The role of mutant desmosomal proteins in the intracellular signaling was first demonstrated in a Desmoplakin (DSP)-deficient mouse model, with the Wnt signaling pathway suppression leading to adipogenesis as a consequence of the abnormal distribution of intercalated disc proteins. More recent studies in different experimental models further support this hypothesis, showing an additional suppression of the canonical Wnt signaling leading due to aberrant activation of the Hippo kinase cascade pathway, which resulted into phosphorylation and cytoplasmic retention of yes associated protein (YAP) leading to enhanced myocyte death and fibroadipogenesis as a consequence of β-catenin and junctional plakoglobin (JUP) cytoplasmic sequestration.
However, cellular reprogramming of patient-derived somatic cells (ie, dermal fibroblasts) into iPSCs from AC patients with plakophilin-2 (PKP2) mutations, demonstrated that the abnormal JUP nuclear translocation and decreased β-catenin activity is insufficient to reproduce the pathologic phenotype in standard conditions and only the induction of an adult-like metabolism in a lipogenic milieu coactivated peroxisome proliferator-activated receptor (PPAR)-γ pathway with lipogenesis, apoptosis, and calcium-handling deficit.
It is noteworthy that transgenic experimental animal models and iPSC-derived cardiomyocytes demonstrated only abnormal “lipogenesis,” but not adipocyte formation or sudden death. Thus cells other than cardiomyocytes must be involved in the abnormal adipogenesis and fibrosis, which is also an essential feature of AC phenotype. A role of cardiac mesenchymal stromal cells as a source of adipocytes in AC has been recently advanced.
Desmosomes, gap junctions, and sodium channels act as a functional triad in which changes in the composition of one constituent can affect the function and integrity of the others.

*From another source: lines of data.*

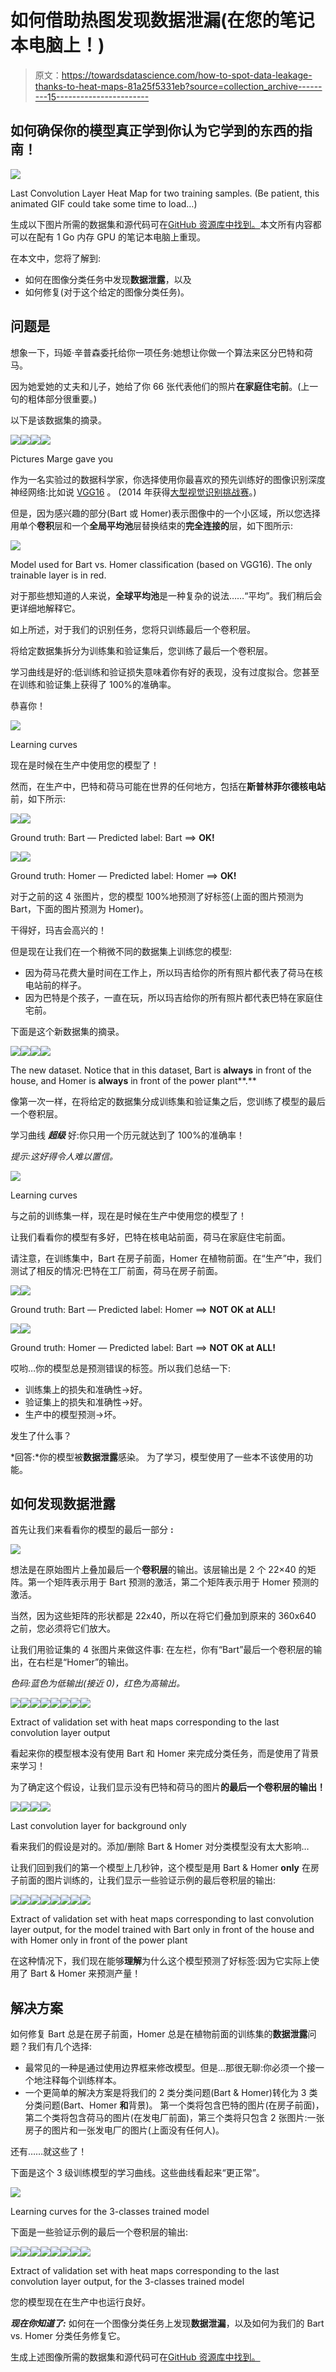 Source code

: # 如何借助热图发现数据泄漏(在您的笔记本电脑上！)

> 原文：<https://towardsdatascience.com/how-to-spot-data-leakage-thanks-to-heat-maps-81a25f5331eb?source=collection_archive---------15----------------------->

## 如何确保你的模型真正学到你认为它学到的东西的指南！

![](img/44f3e02a018a4cb678db040a95ecb56d.png)

Last Convolution Layer Heat Map for two training samples. (Be patient, this animated GIF could take some time to load…)

生成以下图片所需的数据集和源代码可在[GitHub 资源库中找到。](https://github.com/nalepae/bart-vs-homer)本文所有内容都可以在配有 1 Go 内存 GPU 的笔记本电脑上重现。

在本文中，您将了解到:

*   如何在图像分类任务中发现**数据泄露**，以及
*   如何修复(对于这个给定的图像分类任务)。

## 问题是

想象一下，玛姬·辛普森委托给你一项任务:她想让你做一个算法来区分巴特和荷马。

因为她爱她的丈夫和儿子，她给了你 66 张代表他们的照片**在家庭住宅前**。(上一句的粗体部分很重要。)

以下是该数据集的摘录。

![](img/5b4a64d46f7846055f53c86e7e7a9232.png)![](img/edf87449a7d7b17c012fa62b83eea70b.png)![](img/0218ddc98eab1d6f93d88e0fd44c99e3.png)![](img/8a2e31f8c83c8832b079eba6bd7d4de1.png)

Pictures Marge gave you

作为一名实验过的数据科学家，你选择使用你最喜欢的预先训练好的图像识别深度神经网络:比如说 [VGG16](https://arxiv.org/pdf/1409.1556v6.pdf) 。
(2014 年获得[大型视觉识别挑战赛](http://www.image-net.org/challenges/LSVRC/)。)

但是，因为感兴趣的部分(Bart 或 Homer)表示图像中的一个小区域，所以您选择用单个**卷积**层和一个**全局平均池**层替换结束的**完全连接的**层，如下图所示:

![](img/08e41228b6149e9090d925eba20c92b3.png)

Model used for Bart vs. Homer classification (based on VGG16). The only trainable layer is in red.

对于那些想知道的人来说，**全球平均池**是一种复杂的说法……“平均”。我们稍后会更详细地解释它。

如上所述，对于我们的识别任务，您将只训练最后一个卷积层。

将给定数据集拆分为训练集和验证集后，您训练了最后一个卷积层。

学习曲线是好的:低训练和验证损失意味着你有好的表现，没有过度拟合。您甚至在训练和验证集上获得了 100%的准确率。

恭喜你！

![](img/886d47285acc962bc5bec913f69073a5.png)

Learning curves

现在是时候在生产中使用您的模型了！

然而，在生产中，巴特和荷马可能在世界的任何地方，包括在**斯普林菲尔德核电站**前，如下所示:

![](img/a14cd954f3203e32ed65554de51c381f.png)![](img/d9fa5e7a5cd65bebb2b64b7c8f000ab7.png)

Ground truth: Bart — Predicted label: Bart ==> **OK!**

![](img/5656fe0d2a5158db97e1082c47a1c5d5.png)![](img/ff5684a6833034eb86277f5db46e2bc8.png)

Ground truth: Homer — Predicted label: Homer ==> **OK!**

对于之前的这 4 张图片，您的模型 100%地预测了好标签(上面的图片预测为 Bart，下面的图片预测为 Homer)。

干得好，玛吉会高兴的！

但是现在让我们在一个稍微不同的数据集上训练您的模型:

*   因为荷马花费大量时间在工作上，所以玛吉给你的所有照片都代表了荷马在核电站前的样子。
*   因为巴特是个孩子，一直在玩，所以玛吉给你的所有照片都代表巴特在家庭住宅前。

下面是这个新数据集的摘录。

![](img/5b4a64d46f7846055f53c86e7e7a9232.png)![](img/edf87449a7d7b17c012fa62b83eea70b.png)![](img/43b62dd5fa5ce6ba50977496dea0ead9.png)![](img/f83023e5e3ba797522ac4b271d10b09c.png)

The new dataset. Notice that in this dataset, Bart is **always** in front of the house, and Homer is **always** in front of the power plant**.**

像第一次一样，在将给定的数据集分成训练集和验证集之后，您训练了模型的最后一个卷积层。

学习曲线 ***超级*** 好:你只用一个历元就达到了 100%的准确率！

*提示:这好得令人难以置信。*

![](img/316002863d00d63d1a824efae8d6b10a.png)

Learning curves

与之前的训练集一样，现在是时候在生产中使用您的模型了！

让我们看看你的模型有多好，巴特在核电站前面，荷马在家庭住宅前面。

请注意，在训练集中，Bart 在房子前面，Homer 在植物前面。在“生产”中，我们测试了相反的情况:巴特在工厂前面，荷马在房子前面。

![](img/a14cd954f3203e32ed65554de51c381f.png)![](img/d9fa5e7a5cd65bebb2b64b7c8f000ab7.png)

Ground truth: Bart — Predicted label: Homer ==> **NOT OK at ALL!**

![](img/2d44391d75b0d3b6f84431164c8b9c80.png)![](img/76d0942ed216515544c050106a0c5b2f.png)

Ground truth: Homer — Predicted label: Bart ==> **NOT OK at ALL!**

哎哟…你的模型总是预测错误的标签。所以我们总结一下:

*   训练集上的损失和准确性->好。
*   验证集上的损失和准确性->好。
*   生产中的模型预测->坏。

发生了什么事？

*回答:*你的模型被**数据泄露**感染。
为了学习，模型使用了一些本不该使用的功能。

## 如何发现数据泄露

首先让我们来看看你的模型的最后一部分 **:**

![](img/755dc60663a3dccf35211fb07f1cb6f2.png)

想法是在原始图片上叠加最后一个**卷积层**的输出。该层输出是 2 个 22×40 的矩阵。第一个矩阵表示用于 Bart 预测的激活，第二个矩阵表示用于 Homer 预测的激活。

当然，因为这些矩阵的形状都是 22x40，所以在将它们叠加到原来的 360x640 之前，您必须将它们放大。

让我们用验证集的 4 张图片来做这件事:
在左栏，你有“Bart”最后一个卷积层的输出，在右栏是“Homer”的输出。

*色码:蓝色为低输出(接近 0)，红色为高输出。*

![](img/c2890aee54b16082de73fe08d5651f05.png)![](img/9f2ef6ba96f849c07247e93e8382b847.png)![](img/b2f118fea7826826d8a5a2ec60cc8ba9.png)![](img/4f9fb5ab3c50ee3ff0c65616d0a5e802.png)![](img/bb6ea07aa25b4ae1b927bab42a4999ca.png)![](img/a4ab82d3f7c0fd7290e955ffef8cafa0.png)![](img/800e0585d76cd948be2dee6f2a4a6864.png)![](img/f94568e596262dbb640f53dbd34622c0.png)

Extract of validation set with heat maps corresponding to the last convolution layer output

看起来你的模型根本没有使用 Bart 和 Homer 来完成分类任务，而是使用了背景来学习！

为了确定这个假设，让我们显示没有巴特和荷马的图片**的最后一个卷积层的输出！**

![](img/9ea7b1c66d6aad2b657940a160b764b4.png)![](img/b36f53973326997e98f08c2713cd62b5.png)![](img/12fa85c5e142dedac28ad9605d8dd838.png)![](img/11a6aab2a0f324a6aae3f9e551c0295d.png)

Last convolution layer for background only

看来我们的假设是对的。添加/删除 Bart & Homer 对分类模型没有太大影响…

让我们回到我们的第一个模型上几秒钟，这个模型是用 Bart & Homer **only** 在房子前面的图片训练的，让我们显示一些验证示例的最后卷积层的输出:

![](img/6e8051dff065b34a18abfa77f88de2a2.png)![](img/33e5f8ba74b9f483952964e5ff63d710.png)![](img/2b59c188e1bd9ec20c83a9fbeea59336.png)![](img/e145a96f819a32ca8112beb78afce540.png)![](img/0ad4cfc6c4d3a39ca5cae7c85b58df99.png)![](img/8f27df447c48ac7e0bb04392972b21ea.png)![](img/030fad32d6aa7e6c04d748892c583c55.png)![](img/501516fb57756de6ae1c6bbc659cbdc9.png)

Extract of validation set with heat maps corresponding to last convolution layer output, for the model trained with Bart only in front of the house and with Homer only in front of the power plant

在这种情况下，我们现在能够**理解**为什么这个模型预测了好标签:因为它实际上使用了 Bart & Homer 来预测产量！

## 解决方案

如何修复 Bart 总是在房子前面，Homer 总是在植物前面的训练集的**数据泄露**问题？我们有几个选择:

*   最常见的一种是通过使用边界框来修改模型。但是…那很无聊:你必须一个接一个地注释每个训练样本。
*   一个更简单的解决方案是将我们的 2 类分类问题(Bart & Homer)转化为 3 类分类问题(Bart、Homer **和**背景)。
    第一个类将包含巴特的图片(在房子前面)，第二个类将包含荷马的图片(在发电厂前面)，第三个类将只包含 2 张图片:一张房子的图片和一张发电厂的图片(上面没有任何人)。

还有……就这些了！

下面是这个 3 级训练模型的学习曲线。这些曲线看起来“更正常”。

![](img/be709ea7ef847c0f2f4a1feaf053a473.png)

Learning curves for the 3-classes trained model

下面是一些验证示例的最后一个卷积层的输出:

![](img/6ed7fc359e3513b2eae15ab8e0091798.png)![](img/bfaa31456cd61e00c97f6e6beff1412a.png)![](img/96a139989afbd172e4c4d76782278b23.png)![](img/504f55e47256ccf3667b1b0d03b44210.png)![](img/b67b3c1650c90c04d1537d0e221f60bc.png)![](img/54a5ad9517439059136398a0aae8ef91.png)![](img/791fc93739e45a1001485b8198f92690.png)![](img/b7e811db26ef789fd19bebb5173204e1.png)

Extract of validation set with heat maps corresponding to the last convolution layer output, for the 3-classes trained model

您的模型现在在生产中也运行良好。

***现在你知道了:*** 如何在一个图像分类任务上发现**数据泄漏**，以及如何为我们的 Bart vs. Homer 分类任务修复它。

生成上述图像所需的数据集和源代码可在[GitHub 资源库中找到。](https://github.com/nalepae/bart-vs-homer)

Recent studies demonstrated diminished connexin-43 expression at intercellular junctions of most AC human myocardial specimens and reduced cardiac sodium current in experimental models of AC. These findings led to the hypothesis that life-threatening ventricular arrhythmias could occur in AC patients, even preceding the structural abnormalities (prephenotypic stage) due to electrical uncoupling and reduced sodium current prevention. However, it remains to be proven in humans.